(Dataset entries)
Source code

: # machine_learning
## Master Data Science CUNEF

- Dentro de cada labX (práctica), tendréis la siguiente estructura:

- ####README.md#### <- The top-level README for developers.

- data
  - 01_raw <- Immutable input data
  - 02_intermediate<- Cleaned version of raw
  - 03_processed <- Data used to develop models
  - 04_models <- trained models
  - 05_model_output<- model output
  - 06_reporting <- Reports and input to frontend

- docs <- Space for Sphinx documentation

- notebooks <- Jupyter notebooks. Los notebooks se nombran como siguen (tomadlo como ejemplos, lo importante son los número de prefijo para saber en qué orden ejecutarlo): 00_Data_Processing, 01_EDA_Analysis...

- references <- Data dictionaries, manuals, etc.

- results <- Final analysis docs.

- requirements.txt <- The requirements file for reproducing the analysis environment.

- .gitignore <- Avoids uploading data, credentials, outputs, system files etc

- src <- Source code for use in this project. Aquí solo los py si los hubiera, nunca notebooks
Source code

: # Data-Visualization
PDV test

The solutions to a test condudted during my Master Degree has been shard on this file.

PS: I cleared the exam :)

What this task involves ->
Extract every line above containing the word "models".

Task output ->
  - 03_processed <- Data used to develop models
  - 04_models <- trained models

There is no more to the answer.